Dal marzo 2018 il Cile è governato dal conservatore Sebastián Piñera, che era stato presidente anche tra il 2010 e il 2014. Secondo diversi analisti, tra cui Roberto Méndez, docente dell’Universidad Católica di Santiago, le proteste violente degli ultimi giorni hanno molto a che vedere con le aspettative prima alimentate e poi deluse dal governo Piñera, oltre che dai governi di sinistra degli anni precedenti guidati dalla presidente Michelle Bachelet: erano state promesse riforme del sistema didattico, fiscale e sanitario, che però o non si sono fatte o sono state considerate insufficienti. Uno dei problemi principali è stata la mancata redistribuzione della ricchezza, ma anche una sorta di impunità che la classe politica cilena si è assicurata per sé nel corso degli anni.
Sia l’opposizione cilena sia alcuni sostenitori di Piñera hanno accusato inoltre il governo di avere risposto tardi alle proteste.
Il presidente è stato molto criticato per “mancanza di empatia” verso i manifestanti, a causa di alcune frasi pronunciate nelle ultime settimane. Dopo le prime proteste, Piñera ha detto per esempio che tutti quelli che protestavano potevano alzarsi prima la mattina per andare a lavorare, in modo da evitare l’ora di punta e non pagare di più il biglietto della metro. Poi ha accusato i manifestanti di essere «delinquenti» e ha detto agli studenti che «non avevano alcun motivo per protestare». Venerdì sera, mentre alcuni manifestanti incendiavano diverse stazioni della metropolitana, è stato visto cenare in un ristorante di una delle zone più ricche di Santiago in occasione del compleanno di uno dei suoi nipoti.

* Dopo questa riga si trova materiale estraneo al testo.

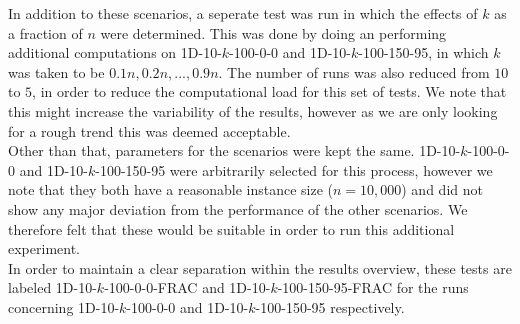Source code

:\documentclass{article}
\begin{document}
In addition to these scenarios, a seperate test was run in which the effects of $k$ as a fraction of $n$ were determined. This was done by doing an performing additional computations on 1D-10-$k$-100-0-0 and 1D-10-$k$-100-150-95, in which $k$ was taken to be $0.1n, 0.2n, ..., 0.9n$. The number of runs was also reduced from $10$ to $5$, in order to reduce the computational load for this set of tests. We note that this might increase the variability of the results, however as we are only looking for a rough trend this was deemed acceptable.\\ Other than that, parameters for the scenarios were kept the same. 1D-10-$k$-100-0-0 and 1D-10-$k$-100-150-95 were arbitrarily selected for this process, however we note that they both have a reasonable instance size ($n=10,000$) and did not show any major deviation from the performance of the other scenarios. We therefore felt that these would be suitable in order to run this additional experiment. \\
In order to maintain a clear separation within the results overview, these tests are labeled 1D-10-$k$-100-0-0-FRAC and 1D-10-$k$-100-150-95-FRAC for the runs concerning 1D-10-$k$-100-0-0 and 1D-10-$k$-100-150-95 respectively.
\end{document}
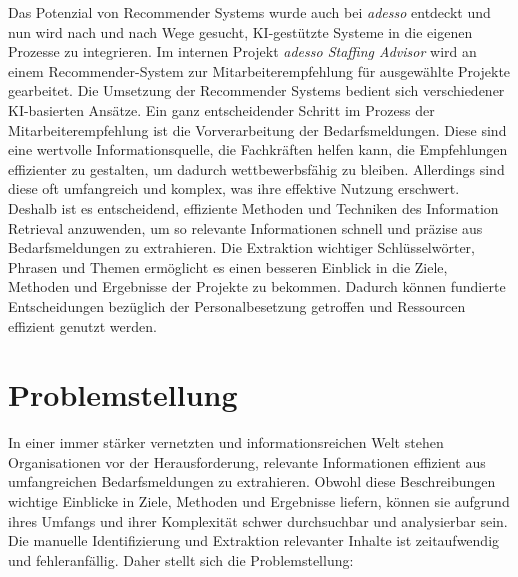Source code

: \documentclass[a4paper,12pt]{scrreprt}
\newcommand{\hiddenchapter}[1]{
	\chapter*{{#1}}
}
\begin{document}
Das Potenzial von Recommender Systems wurde auch bei \emph{adesso} entdeckt und nun wird nach und nach Wege gesucht, KI-gestützte Systeme in die eigenen Prozesse zu integrieren. Im internen Projekt \emph{adesso Staffing Advisor} wird an einem Recommender-System zur Mitarbeiterempfehlung für ausgewählte Projekte gearbeitet. Die Umsetzung der Recommender Systems bedient sich verschiedener KI-basierten Ansätze. Ein ganz entscheidender Schritt im Prozess der Mitarbeiterempfehlung ist die Vorverarbeitung der Bedarfsmeldungen. Diese sind eine wertvolle Informationsquelle, die Fachkräften helfen kann, die Empfehlungen effizienter zu gestalten, um dadurch wettbewerbsfähig zu bleiben. Allerdings sind diese oft umfangreich und komplex, was ihre effektive Nutzung erschwert.\\

Deshalb ist es entscheidend, effiziente Methoden und Techniken des Information Retrieval anzuwenden, um so relevante Informationen schnell und präzise aus Bedarfsmeldungen zu extrahieren. Die Extraktion wichtiger Schlüsselwörter, Phrasen und Themen ermöglicht es einen besseren Einblick in die Ziele, Methoden und Ergebnisse der Projekte zu bekommen. Dadurch können fundierte Entscheidungen bezüglich der Personalbesetzung getroffen und Ressourcen effizient genutzt werden.\\
\hiddenchapter{Problemstellung}
In einer immer stärker vernetzten und informationsreichen Welt stehen Organisationen vor der Herausforderung, relevante Informationen effizient aus umfangreichen Bedarfsmeldungen zu extrahieren. Obwohl diese Beschreibungen wichtige Einblicke in Ziele, Methoden und Ergebnisse liefern, können sie aufgrund ihres Umfangs und ihrer Komplexität schwer durchsuchbar und analysierbar sein. Die manuelle Identifizierung und Extraktion relevanter Inhalte ist zeitaufwendig und fehleranfällig. Daher stellt sich die Problemstellung: \\
\end{document}

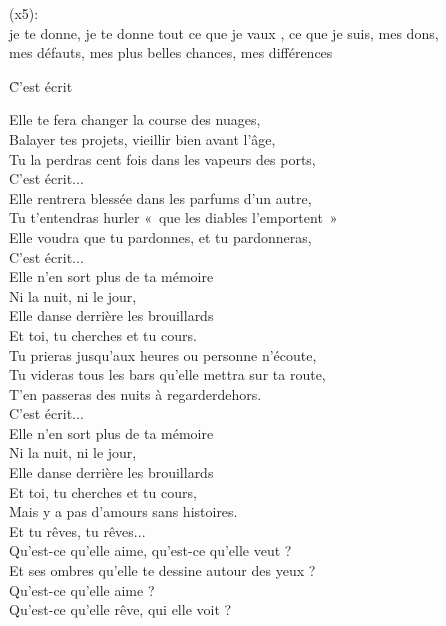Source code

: \documentclass{novel}
\begin{document}
\begin{bfseries}
[Refrain] (x5):\\
je te donne, je te donne tout ce que je vaux , ce que je suis, mes dons, \\
mes défauts, mes plus belles chances, mes différences
\end{bfseries}

\newpage
\normalsize

\h*{C’est écrit}

\begin{multicols}{2}
Elle te fera changer la course des nuages, \\
Balayer tes projets, vieillir bien avant l'âge, \\
Tu la perdras cent fois dans les vapeurs des ports, \\
C'est écrit... \\
Elle rentrera blessée dans les parfums d'un autre, \\
Tu t'entendras hurler «~que les diables l'emportent~» \\
Elle voudra que tu pardonnes, et tu pardonneras, \\
C'est écrit... \\
Elle n'en sort plus de ta mémoire \\
Ni la nuit, ni le jour, \\
Elle danse derrière les brouillards \\
Et toi, tu cherches et tu cours. \\
Tu prieras jusqu'aux heures ou personne n'écoute, \\
Tu videras tous les bars qu'elle mettra sur ta route, \\
T'en passeras des nuits à regarderdehors. \\
C'est écrit... \\
Elle n'en sort plus de ta mémoire \\
Ni la nuit, ni le jour, \\
Elle danse derrière les brouillards \\
Et toi, tu cherches et tu cours, \\
Mais y a pas d'amours sans histoires. \\
Et tu rêves, tu rêves... \\
Qu'est-ce qu'elle aime, qu'est-ce qu'elle veut ? \\
Et ses ombres qu'elle te dessine autour des yeux ? \\
Qu'est-ce qu'elle aime ? \\
Qu'est-ce qu'elle rêve, qui elle voit ? \\

\end{multicols}
\end{document}
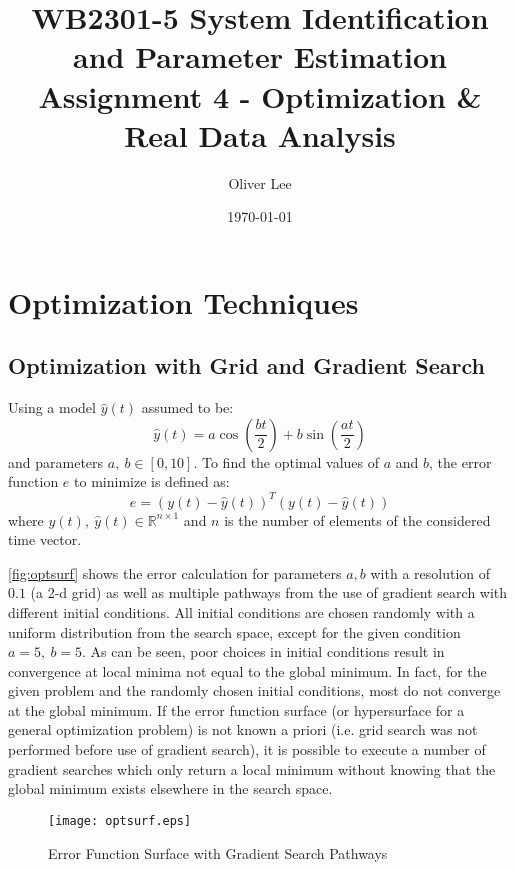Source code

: \documentclass[11pt,a4paper]{article}
\title{WB2301-5 System Identification and Parameter Estimation \\
Assignment 4 - Optimization \& Real Data Analysis}
\author{Oliver Lee}
\date{\today}
\begin{document}
\maketitle

\section{Optimization Techniques}

\subsection{Optimization with Grid and Gradient Search}
Using a model $ \hat{y}(t) $ assumed to be:
\begin{equation*}
    \hat{y}(t) = a\cos(\frac{bt}{2}) + b\sin(\frac{at}{2})
\end{equation*}
and parameters $ a,\: b \in [0, 10] $. To find the optimal values of $a$ and
$b$, the error function $e$ to minimize is defined as:
\begin{equation*}
    e = (y(t) - \hat{y}(t))^T (y(t) - \hat{y}(t))
\end{equation*}
where $y(t),\: \hat{y}(t) \in \mathbb{R}^{n \times 1} $ and $n$ is the number
of elements of the considered time vector.

\autoref{fig:optsurf} shows the error calculation for parameters $a, b$ with a
resolution of $0.1$ (a 2-d grid) as well as multiple pathways from the use of
gradient search with different initial conditions. All initial conditions are
chosen randomly with a uniform distribution from the search space, except for
the given condition $a = 5, \: b = 5$. As can be seen, poor choices in initial
conditions result in convergence at local minima not equal to the global
minimum. In fact, for the given problem and the randomly chosen initial
conditions, most do not converge at the global minimum.  If the error function
surface (or hypersurface for a general optimization problem) is not known a
priori (i.e. grid search was not performed before use of gradient search), it
is possible to execute a number of gradient searches which only return a local
minimum without knowing that the global minimum exists elsewhere in the search
space.

\begin{figure}
    \centering
    \texttt{[image: optsurf.eps]}
    \caption{Error Function Surface with Gradient Search Pathways}
    \label{fig:optsurf}
\end{figure}
\end{document}
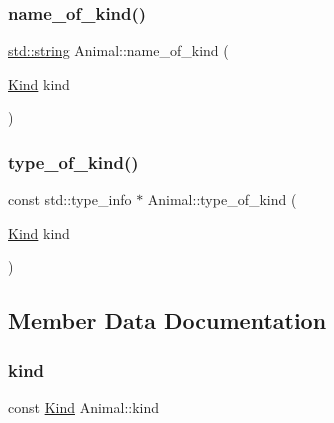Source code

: \subsubsection{\texorpdfstring{name\_of\_kind()}{name\_of\_kind()}}
{\footnotesize\ttfamily \mbox{\hyperlink{_s_d_l__opengl__glext_8h_ab4ccfaa8ab0e1afaae94dc96ef52dde1}{std\+::string}} Animal\+::name\+\_\+of\+\_\+kind (\begin{DoxyParamCaption}\item[{\mbox{\hyperlink{struct_animal_abd6bed3bf6361cc3dc37c03f297e3f48}{Kind}}}]{kind }\end{DoxyParamCaption})\hspace{0.3cm}{\ttfamily [static]}}

\mbox{\label{struct_animal_aabe01c9a2ed53acd395e9cd699259814}} 
\subsubsection{\texorpdfstring{type\_of\_kind()}{type\_of\_kind()}}
{\footnotesize\ttfamily const std\+::type\+\_\+info $\ast$ Animal\+::type\+\_\+of\+\_\+kind (\begin{DoxyParamCaption}\item[{\mbox{\hyperlink{struct_animal_abd6bed3bf6361cc3dc37c03f297e3f48}{Kind}}}]{kind }\end{DoxyParamCaption})\hspace{0.3cm}{\ttfamily [static]}}



\subsection{Member Data Documentation}
\mbox{\label{struct_animal_afd764a2f40502e0417c8691f7137ac3a}} 
\subsubsection{\texorpdfstring{kind}{kind}}
{\footnotesize\ttfamily const \mbox{\hyperlink{struct_animal_abd6bed3bf6361cc3dc37c03f297e3f48}{Kind}} Animal\+::kind}

\mbox{\label{struct_animal_a3415d6574598b7a36266e027c7b28b7d}} 
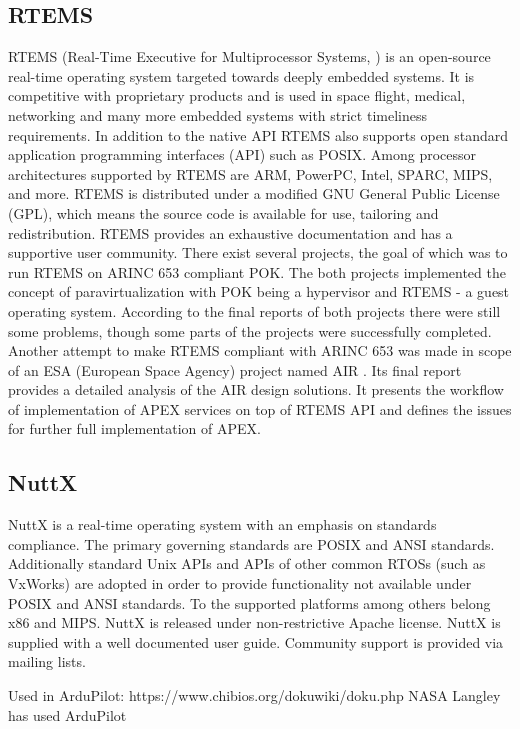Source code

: \subsection{RTEMS}
RTEMS (Real-Time Executive for Multiprocessor Systems, \cite{rtems2023}) is an open-source real-time operating system targeted towards deeply embedded systems. It is competitive with proprietary products and is used in space flight, medical, networking and many more embedded systems with strict timeliness requirements. In addition to the native API RTEMS also supports open standard application programming interfaces (API) such as POSIX. Among processor architectures supported by RTEMS are ARM, PowerPC, Intel, SPARC, MIPS, and more. RTEMS is distributed under a modified GNU General Public License (GPL), which means the source code is available for use, tailoring and redistribution. RTEMS provides an exhaustive documentation and has a supportive user community. There exist several projects, the goal of which was to run RTEMS on ARINC 653 compliant POK. The both projects implemented the concept of paravirtualization with POK being a hypervisor and RTEMS - a guest operating system. According to the final reports of both projects there were still some problems, though some parts of the projects were successfully completed. Another attempt to make RTEMS compliant with ARINC 653 was made in scope of an ESA (European Space Agency) project named AIR \cite{air2007}. Its final report  provides a detailed analysis of the AIR design solutions. It presents the workflow of implementation of APEX services on top of RTEMS API and defines the issues for further full implementation of APEX.

\subsection{NuttX}
NuttX \cite{nuttx2023} is a real-time operating system with an emphasis on standards compliance. The primary governing standards are POSIX and ANSI standards. Additionally standard Unix APIs and APIs of other common RTOSs (such as VxWorks) are adopted in order to provide functionality not available under POSIX and ANSI standards. To the supported platforms among others belong x86 and MIPS. NuttX is released under non-restrictive Apache license. NuttX is supplied with a well documented user guide. Community support is provided via mailing lists.

Used in ArduPilot: https://www.chibios.org/dokuwiki/doku.php
NASA Langley has used ArduPilot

La frase più forte di Piñera è stata però quella pronunciata dal presidente domenica: «Siamo in guerra contro un nemico potente, che è disposto a usare la violenza senza alcun limite». Per il riferimento alla guerra, e per avere alzato così tanto i toni dello scontro, Piñera è stato criticato anche all’interno del suo governo: lunedì il generale Javier Iturriaga, responsabile delle operazioni militari degli ultimi giorni, ha preso le distanze da Piñera dicendo «non sono in guerra con nessuno».
Daniel Matamala, giornalista di CNN Chile, ha scritto su La Tercera che quella delle ultime settimane «è stata una protesta lenta, che è aumentata gradualmente di intensità e che ha avuto molti momenti in cui si sarebbe potuto fare qualcosa. Però ci sono state solo due risposte: la tecnocrazia e la repressione. La commissione di esperti ha stabilito la tariffa e le Forze speciali l’hanno fatta rispettare. Fogli di calcolo ed Excel, mentre la politica è rimasta cieca, sorda, muta». Secondo Matamala, che ha sintetizzato un pensiero molto diffuso tra giornalisti e osservatori, «è stata questa élite a rompere il contratto sociale e a consacrare la propria impunità».
L’impressione è che nessuna forza politica cilena sia in grado oggi di mettersi alla guida delle proteste, o di essere un punto di riferimento per i manifestanti: non lo è di certo il partito di Piñera, obiettivo principale dei manifestanti; non lo è nemmeno la sinistra che ha fatto riferimento per molti anni a Bachelet, considerata corresponsabile della situazione attuale; e non sembra poterlo essere nemmeno Frente Amplio, coalizione politica di sinistra nata nel 2017 i cui principali dirigenti furono i leader delle proteste studentesche del 2011.